From the Guidelines
Repetitive nerve stimulation (RNS) works by repeatedly stimulating a peripheral nerve and measuring the muscle's electrical response to diagnose neuromuscular junction disorders, such as myasthenia gravis, with a decremental response of more than 10% between the first and fourth or fifth responses indicating a positive result. The procedure involves placing electrodes on the skin over a nerve and delivering small electrical impulses at a rate of 2-5 Hz for several seconds, with the resulting compound muscle action potentials (CMAPs) recorded from the corresponding muscle 1. In normal individuals, these responses remain relatively stable throughout the stimulation, but in conditions like myasthenia gravis, the test typically shows a decremental response due to progressive failure of neuromuscular transmission with repeated stimulation 1. Some key points to consider when using RNS include:
- The test can be enhanced by performing it after exercise or with high-frequency stimulation
- RNS is particularly useful for diagnosing myasthenia gravis, Lambert-Eaton myasthenic syndrome, and botulism, though it has varying sensitivity depending on the specific condition and muscles tested
- The accuracy of RNS for diagnosing neuromuscular junction disorders, such as myasthenia gravis, has been established, but its application in certain muscles, like the laryngeal muscles, may be limited due to accessibility and technical challenges 1.
From the Research
How Repetitive Nerve Stimulation Works
- Repetitive nerve stimulation (RNS) is a technique used to evaluate neuromuscular junction (NMJ) disorders, such as myasthenia gravis and Lambert-Eaton myasthenic syndrome 2, 3.

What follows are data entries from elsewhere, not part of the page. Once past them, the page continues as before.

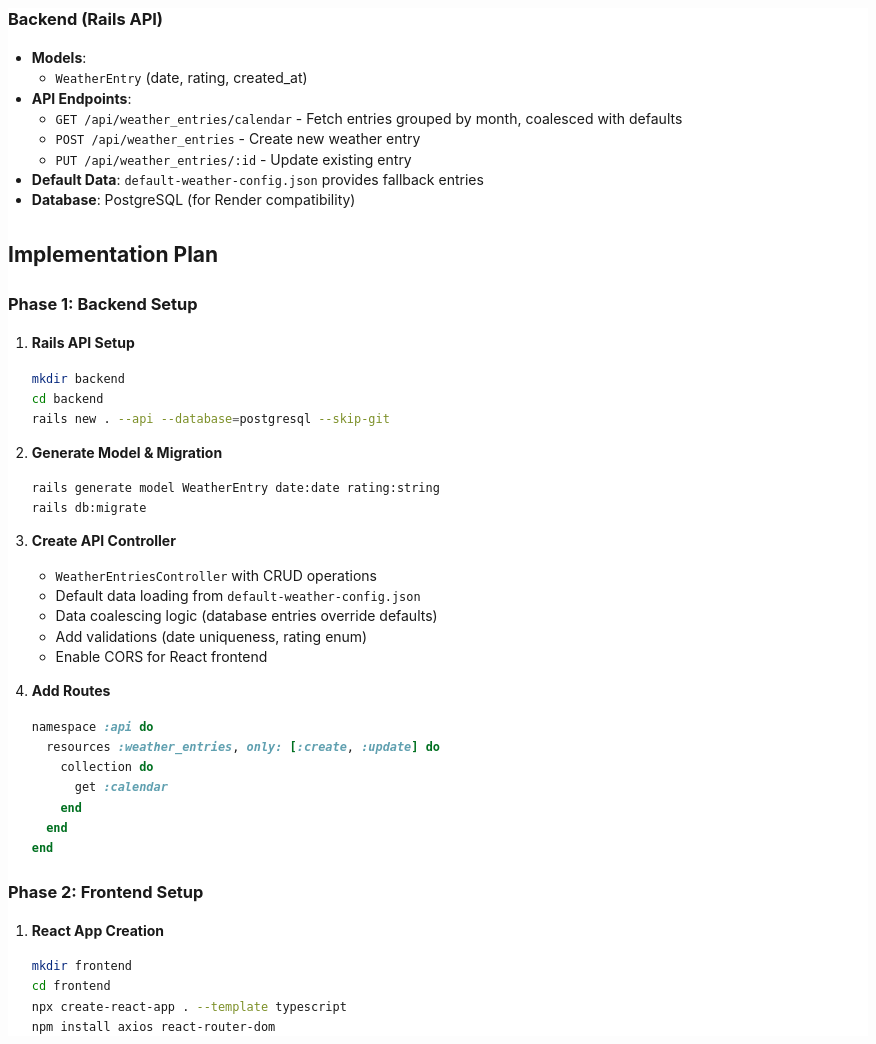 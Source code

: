 ### Backend (Rails API)
- **Models**: 
  - `WeatherEntry` (date, rating, created_at)
- **API Endpoints**:
  - `GET /api/weather_entries/calendar` - Fetch entries grouped by month, coalesced with defaults
  - `POST /api/weather_entries` - Create new weather entry
  - `PUT /api/weather_entries/:id` - Update existing entry
- **Default Data**: `default-weather-config.json` provides fallback entries
- **Database**: PostgreSQL (for Render compatibility)

## Implementation Plan

### Phase 1: Backend Setup
1. **Rails API Setup**
   ```bash
   mkdir backend
   cd backend
   rails new . --api --database=postgresql --skip-git
   ```

2. **Generate Model & Migration**
   ```bash
   rails generate model WeatherEntry date:date rating:string
   rails db:migrate
   ```

3. **Create API Controller**
   - `WeatherEntriesController` with CRUD operations
   - Default data loading from `default-weather-config.json`
   - Data coalescing logic (database entries override defaults)
   - Add validations (date uniqueness, rating enum)
   - Enable CORS for React frontend

4. **Add Routes**
   ```ruby
   namespace :api do
     resources :weather_entries, only: [:create, :update] do
       collection do
         get :calendar
       end
     end
   end
   ```

### Phase 2: Frontend Setup
1. **React App Creation**
   ```bash
   mkdir frontend
   cd frontend
   npx create-react-app . --template typescript
   npm install axios react-router-dom
   ```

- RNS involves stimulating a nerve repeatedly and measuring the response of the muscle to determine if there is a decrement or increment in the amplitude of the muscle action potential 3, 4.
- The technique is based on supramaximal repetitive nerve stimulation and the measurement of decremental (or incremental) responses 2.

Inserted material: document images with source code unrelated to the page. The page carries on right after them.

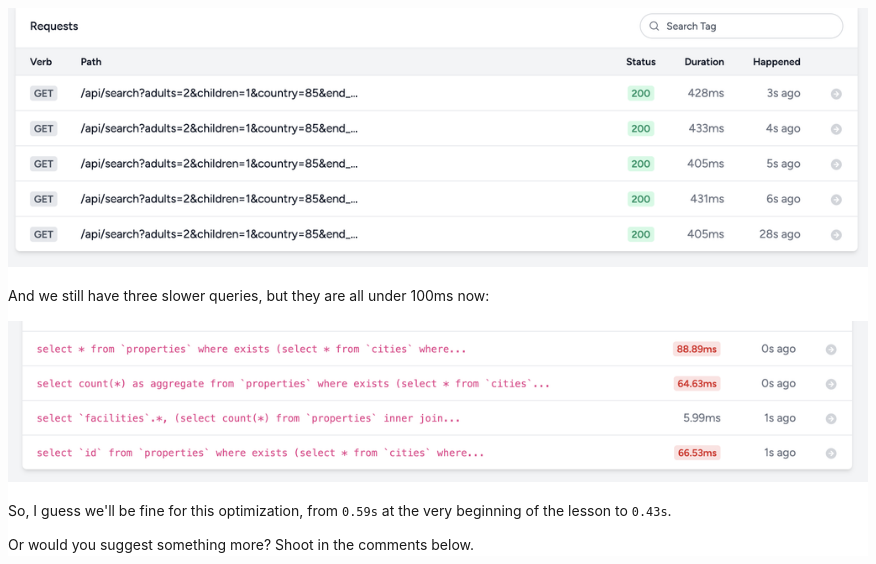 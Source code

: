 ![](images/requests-optimized.png)

And we still have three slower queries, but they are all under 100ms now:

![](images/queries-optimized.png)

So, I guess we'll be fine for this optimization, from `0.59s` at the very beginning of the lesson to `0.43s`. 

Or would you suggest something more? Shoot in the comments below.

- RNS is technically easier to perform than single fiber electromyography (SFEMG) and does not require special technical training and skill 2.
Diagnostic Criteria
- A 10% decrement in amplitude from the first to fourth or fifth intravolley waveform while stimulating at 2-5 Hz is valid for the diagnosis of myasthenia gravis (MG) 3.
- The degree of increment needed for the diagnosis of Lambert-Eaton myasthenic syndrome (LEMS) is at least 25% but most accurate when greater than 100% 3.
- Abnormal jitter or impulse blocking are the appropriate criteria for diagnosis of NMJ disorders when using SFEMG 3, 5.
Muscle Selection and Technical Performance
- The deltoid muscle has been found to have the highest sensitivity in all MG subtypes, with a mean of 77% sensitivity in all clinical subtypes 4.
- Technical issues with RNS are rare, and the technique can be optimized by tailoring the examination to clinical phenotype 4.
- RNS remains the preferred initial test for MG and LEMS, although SFEMG may be indicated in patients with negative RNS results 5, 6.